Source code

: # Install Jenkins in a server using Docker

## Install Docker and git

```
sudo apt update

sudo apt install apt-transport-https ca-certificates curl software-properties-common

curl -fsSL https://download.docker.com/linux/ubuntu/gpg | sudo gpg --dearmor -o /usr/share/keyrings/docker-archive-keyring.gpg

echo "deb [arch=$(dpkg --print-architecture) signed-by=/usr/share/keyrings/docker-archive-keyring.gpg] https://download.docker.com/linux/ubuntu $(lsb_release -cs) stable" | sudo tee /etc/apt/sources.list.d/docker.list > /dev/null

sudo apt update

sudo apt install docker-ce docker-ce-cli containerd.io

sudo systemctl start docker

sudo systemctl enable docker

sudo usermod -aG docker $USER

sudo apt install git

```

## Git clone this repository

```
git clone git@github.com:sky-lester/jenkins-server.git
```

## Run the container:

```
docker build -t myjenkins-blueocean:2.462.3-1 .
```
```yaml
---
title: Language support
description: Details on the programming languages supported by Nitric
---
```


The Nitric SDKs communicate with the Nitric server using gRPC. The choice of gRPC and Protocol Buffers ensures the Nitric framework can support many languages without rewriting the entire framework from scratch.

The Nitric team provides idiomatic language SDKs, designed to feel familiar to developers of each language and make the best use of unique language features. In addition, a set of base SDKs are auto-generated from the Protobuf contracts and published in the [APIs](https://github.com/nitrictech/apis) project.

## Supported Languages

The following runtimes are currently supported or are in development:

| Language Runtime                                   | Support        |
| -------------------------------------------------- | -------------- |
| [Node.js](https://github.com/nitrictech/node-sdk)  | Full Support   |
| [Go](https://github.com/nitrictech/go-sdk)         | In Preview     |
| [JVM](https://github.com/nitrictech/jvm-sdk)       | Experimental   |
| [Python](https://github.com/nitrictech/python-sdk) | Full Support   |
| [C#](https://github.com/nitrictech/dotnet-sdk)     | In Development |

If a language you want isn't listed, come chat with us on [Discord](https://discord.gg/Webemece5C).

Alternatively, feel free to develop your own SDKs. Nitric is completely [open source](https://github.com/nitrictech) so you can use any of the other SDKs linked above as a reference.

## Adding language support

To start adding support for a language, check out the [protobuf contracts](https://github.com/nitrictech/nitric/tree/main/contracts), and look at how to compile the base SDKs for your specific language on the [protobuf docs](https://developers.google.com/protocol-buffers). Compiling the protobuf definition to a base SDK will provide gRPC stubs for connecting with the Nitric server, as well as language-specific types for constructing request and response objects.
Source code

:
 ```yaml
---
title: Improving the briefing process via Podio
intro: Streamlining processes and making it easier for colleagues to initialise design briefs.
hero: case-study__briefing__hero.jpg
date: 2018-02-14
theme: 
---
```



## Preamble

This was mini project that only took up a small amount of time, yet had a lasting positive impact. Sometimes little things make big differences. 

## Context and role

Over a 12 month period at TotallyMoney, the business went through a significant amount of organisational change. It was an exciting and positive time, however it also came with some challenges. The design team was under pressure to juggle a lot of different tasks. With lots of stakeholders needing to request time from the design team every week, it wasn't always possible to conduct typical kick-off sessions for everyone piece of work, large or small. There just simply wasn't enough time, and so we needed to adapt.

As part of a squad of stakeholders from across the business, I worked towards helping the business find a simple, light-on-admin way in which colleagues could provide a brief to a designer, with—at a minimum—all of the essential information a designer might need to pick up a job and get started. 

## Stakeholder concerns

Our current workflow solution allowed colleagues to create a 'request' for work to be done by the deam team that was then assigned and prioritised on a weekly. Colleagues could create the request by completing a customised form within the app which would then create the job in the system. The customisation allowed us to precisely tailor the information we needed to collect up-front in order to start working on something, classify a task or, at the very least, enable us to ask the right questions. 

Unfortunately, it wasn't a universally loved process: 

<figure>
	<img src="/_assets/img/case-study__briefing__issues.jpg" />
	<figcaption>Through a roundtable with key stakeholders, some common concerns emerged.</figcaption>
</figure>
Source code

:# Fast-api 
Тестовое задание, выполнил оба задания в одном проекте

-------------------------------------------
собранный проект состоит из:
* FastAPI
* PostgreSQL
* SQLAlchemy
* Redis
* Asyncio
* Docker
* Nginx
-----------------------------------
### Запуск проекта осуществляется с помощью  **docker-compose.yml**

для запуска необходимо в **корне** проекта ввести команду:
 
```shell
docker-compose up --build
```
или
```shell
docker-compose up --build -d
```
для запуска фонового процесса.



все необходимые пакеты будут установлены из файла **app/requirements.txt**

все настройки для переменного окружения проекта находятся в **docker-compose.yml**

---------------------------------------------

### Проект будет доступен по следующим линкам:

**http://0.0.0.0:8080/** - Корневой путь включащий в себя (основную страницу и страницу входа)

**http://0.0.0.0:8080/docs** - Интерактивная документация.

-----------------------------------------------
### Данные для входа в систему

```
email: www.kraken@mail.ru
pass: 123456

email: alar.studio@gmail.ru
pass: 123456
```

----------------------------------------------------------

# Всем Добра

> Directions
Every record above is to be transcribed exactly as written.

> Task output
Source code

: # Install Jenkins in a server using Docker

## Install Docker and git

```
sudo apt update

sudo apt install apt-transport-https ca-certificates curl software-properties-common

curl -fsSL https://download.docker.com/linux/ubuntu/gpg | sudo gpg --dearmor -o /usr/share/keyrings/docker-archive-keyring.gpg

echo "deb [arch=$(dpkg --print-architecture) signed-by=/usr/share/keyrings/docker-archive-keyring.gpg] https://download.docker.com/linux/ubuntu $(lsb_release -cs) stable" | sudo tee /etc/apt/sources.list.d/docker.list > /dev/null

sudo apt update

sudo apt install docker-ce docker-ce-cli containerd.io

sudo systemctl start docker

sudo systemctl enable docker

sudo usermod -aG docker $USER

sudo apt install git

```

## Git clone this repository

```
git clone git@github.com:sky-lester/jenkins-server.git
```

## Run the container:

```
docker build -t myjenkins-blueocean:2.462.3-1 .
```
```yaml
---
title: Language support
description: Details on the programming languages supported by Nitric
---
```


The Nitric SDKs communicate with the Nitric server using gRPC. The choice of gRPC and Protocol Buffers ensures the Nitric framework can support many languages without rewriting the entire framework from scratch.

The Nitric team provides idiomatic language SDKs, designed to feel familiar to developers of each language and make the best use of unique language features. In addition, a set of base SDKs are auto-generated from the Protobuf contracts and published in the [APIs](https://github.com/nitrictech/apis) project.

## Supported Languages

The following runtimes are currently supported or are in development:

| Language Runtime                                   | Support        |
| -------------------------------------------------- | -------------- |
| [Node.js](https://github.com/nitrictech/node-sdk)  | Full Support   |
| [Go](https://github.com/nitrictech/go-sdk)         | In Preview     |
| [JVM](https://github.com/nitrictech/jvm-sdk)       | Experimental   |
| [Python](https://github.com/nitrictech/python-sdk) | Full Support   |
| [C#](https://github.com/nitrictech/dotnet-sdk)     | In Development |

If a language you want isn't listed, come chat with us on [Discord](https://discord.gg/Webemece5C).

Alternatively, feel free to develop your own SDKs. Nitric is completely [open source](https://github.com/nitrictech) so you can use any of the other SDKs linked above as a reference.

## Adding language support

To start adding support for a language, check out the [protobuf contracts](https://github.com/nitrictech/nitric/tree/main/contracts), and look at how to compile the base SDKs for your specific language on the [protobuf docs](https://developers.google.com/protocol-buffers). Compiling the protobuf definition to a base SDK will provide gRPC stubs for connecting with the Nitric server, as well as language-specific types for constructing request and response objects.
Source code

:
 ```yaml
---
title: Improving the briefing process via Podio
intro: Streamlining processes and making it easier for colleagues to initialise design briefs.
hero: case-study__briefing__hero.jpg
date: 2018-02-14
theme: 
---
```



## Preamble

This was mini project that only took up a small amount of time, yet had a lasting positive impact. Sometimes little things make big differences. 

## Context and role

Over a 12 month period at TotallyMoney, the business went through a significant amount of organisational change. It was an exciting and positive time, however it also came with some challenges. The design team was under pressure to juggle a lot of different tasks. With lots of stakeholders needing to request time from the design team every week, it wasn't always possible to conduct typical kick-off sessions for everyone piece of work, large or small. There just simply wasn't enough time, and so we needed to adapt.

As part of a squad of stakeholders from across the business, I worked towards helping the business find a simple, light-on-admin way in which colleagues could provide a brief to a designer, with—at a minimum—all of the essential information a designer might need to pick up a job and get started. 

## Stakeholder concerns

Our current workflow solution allowed colleagues to create a 'request' for work to be done by the deam team that was then assigned and prioritised on a weekly. Colleagues could create the request by completing a customised form within the app which would then create the job in the system. The customisation allowed us to precisely tailor the information we needed to collect up-front in order to start working on something, classify a task or, at the very least, enable us to ask the right questions. 

Unfortunately, it wasn't a universally loved process: 

<figure>
	<img src="/_assets/img/case-study__briefing__issues.jpg" />
	<figcaption>Through a roundtable with key stakeholders, some common concerns emerged.</figcaption>
</figure>
Source code

:# Fast-api 
Тестовое задание, выполнил оба задания в одном проекте

-------------------------------------------
собранный проект состоит из:
* FastAPI
* PostgreSQL
* SQLAlchemy
* Redis
* Asyncio
* Docker
* Nginx
-----------------------------------
### Запуск проекта осуществляется с помощью  **docker-compose.yml**

для запуска необходимо в **корне** проекта ввести команду:
 
```shell
docker-compose up --build
```
или
```shell
docker-compose up --build -d
```
для запуска фонового процесса.



все необходимые пакеты будут установлены из файла **app/requirements.txt**

все настройки для переменного окружения проекта находятся в **docker-compose.yml**

---------------------------------------------

### Проект будет доступен по следующим линкам:

**http://0.0.0.0:8080/** - Корневой путь включащий в себя (основную страницу и страницу входа)

**http://0.0.0.0:8080/docs** - Интерактивная документация.

-----------------------------------------------
### Данные для входа в систему

```
email: www.kraken@mail.ru
pass: 123456

email: alar.studio@gmail.ru
pass: 123456
```

----------------------------------------------------------

# Всем Добра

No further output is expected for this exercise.